■ YOUR INSTRUCTIONS:
Look through the records and copy each line with the string "aonde" in it.

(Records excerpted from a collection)
--*--

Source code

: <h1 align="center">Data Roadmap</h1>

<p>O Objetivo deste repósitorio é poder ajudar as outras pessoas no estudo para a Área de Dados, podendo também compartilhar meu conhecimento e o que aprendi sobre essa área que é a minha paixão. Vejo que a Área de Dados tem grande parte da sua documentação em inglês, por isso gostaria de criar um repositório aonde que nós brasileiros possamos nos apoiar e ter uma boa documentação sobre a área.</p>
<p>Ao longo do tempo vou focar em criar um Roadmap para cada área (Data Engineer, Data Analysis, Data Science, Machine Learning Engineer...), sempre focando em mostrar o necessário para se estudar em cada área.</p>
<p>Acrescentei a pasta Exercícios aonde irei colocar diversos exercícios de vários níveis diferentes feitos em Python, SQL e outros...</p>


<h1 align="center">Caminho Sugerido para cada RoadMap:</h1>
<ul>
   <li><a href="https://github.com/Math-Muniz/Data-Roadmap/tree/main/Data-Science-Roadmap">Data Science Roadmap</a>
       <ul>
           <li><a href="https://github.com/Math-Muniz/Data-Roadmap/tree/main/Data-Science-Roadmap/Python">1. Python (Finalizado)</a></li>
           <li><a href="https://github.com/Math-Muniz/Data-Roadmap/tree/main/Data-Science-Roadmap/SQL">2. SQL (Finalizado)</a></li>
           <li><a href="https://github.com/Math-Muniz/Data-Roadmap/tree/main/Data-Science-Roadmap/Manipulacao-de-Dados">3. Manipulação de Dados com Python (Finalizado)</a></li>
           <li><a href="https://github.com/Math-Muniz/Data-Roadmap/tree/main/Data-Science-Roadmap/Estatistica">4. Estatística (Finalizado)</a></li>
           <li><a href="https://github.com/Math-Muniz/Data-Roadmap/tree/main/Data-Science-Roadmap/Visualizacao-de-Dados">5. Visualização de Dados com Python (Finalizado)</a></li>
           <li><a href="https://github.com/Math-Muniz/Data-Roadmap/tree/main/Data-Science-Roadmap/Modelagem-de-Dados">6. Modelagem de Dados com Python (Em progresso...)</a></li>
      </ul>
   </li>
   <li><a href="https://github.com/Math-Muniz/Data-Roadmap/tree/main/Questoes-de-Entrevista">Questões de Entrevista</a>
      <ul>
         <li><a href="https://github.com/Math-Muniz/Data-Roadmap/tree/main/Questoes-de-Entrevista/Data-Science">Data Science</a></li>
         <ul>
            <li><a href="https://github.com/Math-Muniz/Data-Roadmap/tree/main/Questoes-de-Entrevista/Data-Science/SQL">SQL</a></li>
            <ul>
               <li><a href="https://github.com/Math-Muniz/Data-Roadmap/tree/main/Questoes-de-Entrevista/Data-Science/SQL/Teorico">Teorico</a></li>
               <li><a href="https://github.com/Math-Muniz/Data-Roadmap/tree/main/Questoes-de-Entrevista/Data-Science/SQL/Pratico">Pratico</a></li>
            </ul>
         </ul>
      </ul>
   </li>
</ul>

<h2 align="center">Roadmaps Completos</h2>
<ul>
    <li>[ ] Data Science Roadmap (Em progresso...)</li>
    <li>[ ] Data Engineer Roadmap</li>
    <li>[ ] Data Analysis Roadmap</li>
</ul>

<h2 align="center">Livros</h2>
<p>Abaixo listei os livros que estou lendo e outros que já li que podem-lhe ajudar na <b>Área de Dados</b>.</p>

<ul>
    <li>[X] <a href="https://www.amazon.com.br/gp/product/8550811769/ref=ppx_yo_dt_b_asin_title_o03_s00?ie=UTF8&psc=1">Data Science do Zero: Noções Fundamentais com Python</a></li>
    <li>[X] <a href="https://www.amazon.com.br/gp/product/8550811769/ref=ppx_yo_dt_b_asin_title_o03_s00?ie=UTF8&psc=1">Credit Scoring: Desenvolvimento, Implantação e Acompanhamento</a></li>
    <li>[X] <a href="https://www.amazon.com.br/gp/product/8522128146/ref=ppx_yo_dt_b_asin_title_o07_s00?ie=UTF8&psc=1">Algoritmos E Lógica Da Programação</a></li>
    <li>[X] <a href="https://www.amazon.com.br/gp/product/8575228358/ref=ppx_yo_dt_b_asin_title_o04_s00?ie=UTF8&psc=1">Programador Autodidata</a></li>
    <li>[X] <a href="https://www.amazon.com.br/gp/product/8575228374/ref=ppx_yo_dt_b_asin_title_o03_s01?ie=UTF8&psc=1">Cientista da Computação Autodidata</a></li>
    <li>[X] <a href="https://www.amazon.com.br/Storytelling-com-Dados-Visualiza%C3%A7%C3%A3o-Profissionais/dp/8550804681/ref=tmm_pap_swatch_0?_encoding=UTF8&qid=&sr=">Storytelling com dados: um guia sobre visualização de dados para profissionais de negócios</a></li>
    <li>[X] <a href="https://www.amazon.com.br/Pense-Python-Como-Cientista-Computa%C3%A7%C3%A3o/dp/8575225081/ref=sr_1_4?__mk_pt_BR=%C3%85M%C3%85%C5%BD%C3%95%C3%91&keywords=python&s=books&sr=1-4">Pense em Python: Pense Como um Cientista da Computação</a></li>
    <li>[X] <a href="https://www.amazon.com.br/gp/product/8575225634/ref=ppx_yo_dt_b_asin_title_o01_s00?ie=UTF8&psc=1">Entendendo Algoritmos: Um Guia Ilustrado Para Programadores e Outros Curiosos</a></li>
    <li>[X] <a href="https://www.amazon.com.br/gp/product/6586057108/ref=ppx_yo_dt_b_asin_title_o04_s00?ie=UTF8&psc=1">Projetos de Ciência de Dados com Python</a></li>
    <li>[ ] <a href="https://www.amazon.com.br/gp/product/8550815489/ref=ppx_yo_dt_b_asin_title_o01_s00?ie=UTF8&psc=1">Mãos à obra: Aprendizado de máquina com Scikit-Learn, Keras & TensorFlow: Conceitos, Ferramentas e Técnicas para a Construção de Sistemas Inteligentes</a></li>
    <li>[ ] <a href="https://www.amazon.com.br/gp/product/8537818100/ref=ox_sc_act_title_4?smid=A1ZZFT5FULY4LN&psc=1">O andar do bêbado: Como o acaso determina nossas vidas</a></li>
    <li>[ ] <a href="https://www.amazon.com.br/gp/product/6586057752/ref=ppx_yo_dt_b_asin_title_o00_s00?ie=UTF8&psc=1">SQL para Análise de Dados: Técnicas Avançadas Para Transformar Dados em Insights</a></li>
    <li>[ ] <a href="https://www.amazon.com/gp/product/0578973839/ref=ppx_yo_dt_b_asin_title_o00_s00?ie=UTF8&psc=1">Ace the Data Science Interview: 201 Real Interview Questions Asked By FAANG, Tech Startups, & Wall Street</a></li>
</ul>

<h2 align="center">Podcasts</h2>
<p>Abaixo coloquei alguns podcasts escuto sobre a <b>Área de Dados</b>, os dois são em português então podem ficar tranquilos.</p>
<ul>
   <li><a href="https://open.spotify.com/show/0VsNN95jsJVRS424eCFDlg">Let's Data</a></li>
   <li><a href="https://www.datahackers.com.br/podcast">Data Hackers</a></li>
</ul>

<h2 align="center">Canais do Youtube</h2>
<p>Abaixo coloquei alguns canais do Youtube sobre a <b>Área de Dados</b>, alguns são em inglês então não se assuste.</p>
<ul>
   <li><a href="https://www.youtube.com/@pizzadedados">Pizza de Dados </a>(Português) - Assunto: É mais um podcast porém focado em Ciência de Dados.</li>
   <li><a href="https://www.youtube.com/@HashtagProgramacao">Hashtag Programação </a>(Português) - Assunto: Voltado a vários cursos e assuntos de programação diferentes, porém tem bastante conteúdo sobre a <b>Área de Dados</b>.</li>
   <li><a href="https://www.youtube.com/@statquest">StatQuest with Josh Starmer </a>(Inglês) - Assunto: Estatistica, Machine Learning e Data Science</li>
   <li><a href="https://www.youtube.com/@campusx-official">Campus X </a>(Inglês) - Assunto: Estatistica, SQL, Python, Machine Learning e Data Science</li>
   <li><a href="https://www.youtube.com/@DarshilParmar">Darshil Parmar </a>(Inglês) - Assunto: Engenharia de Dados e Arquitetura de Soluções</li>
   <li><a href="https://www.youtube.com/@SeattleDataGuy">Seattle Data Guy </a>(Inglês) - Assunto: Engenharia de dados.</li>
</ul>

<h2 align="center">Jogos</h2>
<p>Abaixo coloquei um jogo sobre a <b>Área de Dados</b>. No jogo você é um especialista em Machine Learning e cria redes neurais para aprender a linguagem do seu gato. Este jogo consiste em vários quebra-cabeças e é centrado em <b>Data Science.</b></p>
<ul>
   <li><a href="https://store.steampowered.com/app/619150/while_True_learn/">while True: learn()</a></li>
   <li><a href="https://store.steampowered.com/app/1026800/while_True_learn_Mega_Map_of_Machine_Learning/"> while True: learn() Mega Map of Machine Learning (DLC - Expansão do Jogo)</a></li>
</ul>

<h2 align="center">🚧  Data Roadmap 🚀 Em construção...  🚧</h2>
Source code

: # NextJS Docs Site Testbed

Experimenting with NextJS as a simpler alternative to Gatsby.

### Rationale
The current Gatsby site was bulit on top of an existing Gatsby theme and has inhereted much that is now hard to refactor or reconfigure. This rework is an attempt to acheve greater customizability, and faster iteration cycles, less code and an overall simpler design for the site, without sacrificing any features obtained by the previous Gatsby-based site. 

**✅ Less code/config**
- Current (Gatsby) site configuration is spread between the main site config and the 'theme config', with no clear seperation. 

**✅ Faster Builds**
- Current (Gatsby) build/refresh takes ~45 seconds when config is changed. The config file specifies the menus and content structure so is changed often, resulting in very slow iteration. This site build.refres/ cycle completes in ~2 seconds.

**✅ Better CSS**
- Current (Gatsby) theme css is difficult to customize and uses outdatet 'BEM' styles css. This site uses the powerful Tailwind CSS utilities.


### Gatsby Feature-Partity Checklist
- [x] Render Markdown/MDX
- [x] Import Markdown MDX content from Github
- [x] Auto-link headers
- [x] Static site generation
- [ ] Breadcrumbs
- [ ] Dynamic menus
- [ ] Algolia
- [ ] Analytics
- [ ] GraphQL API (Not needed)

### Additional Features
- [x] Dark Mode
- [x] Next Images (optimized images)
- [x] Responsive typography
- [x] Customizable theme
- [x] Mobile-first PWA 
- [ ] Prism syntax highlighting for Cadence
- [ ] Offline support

--*--

■ ANSWER BOX:
<p>O Objetivo deste repósitorio é poder ajudar as outras pessoas no estudo para a Área de Dados, podendo também compartilhar meu conhecimento e o que aprendi sobre essa área que é a minha paixão. Vejo que a Área de Dados tem grande parte da sua documentação em inglês, por isso gostaria de criar um repositório aonde que nós brasileiros possamos nos apoiar e ter uma boa documentação sobre a área.</p>
<p>Acrescentei a pasta Exercícios aonde irei colocar diversos exercícios de vários níveis diferentes feitos em Python, SQL e outros...</p>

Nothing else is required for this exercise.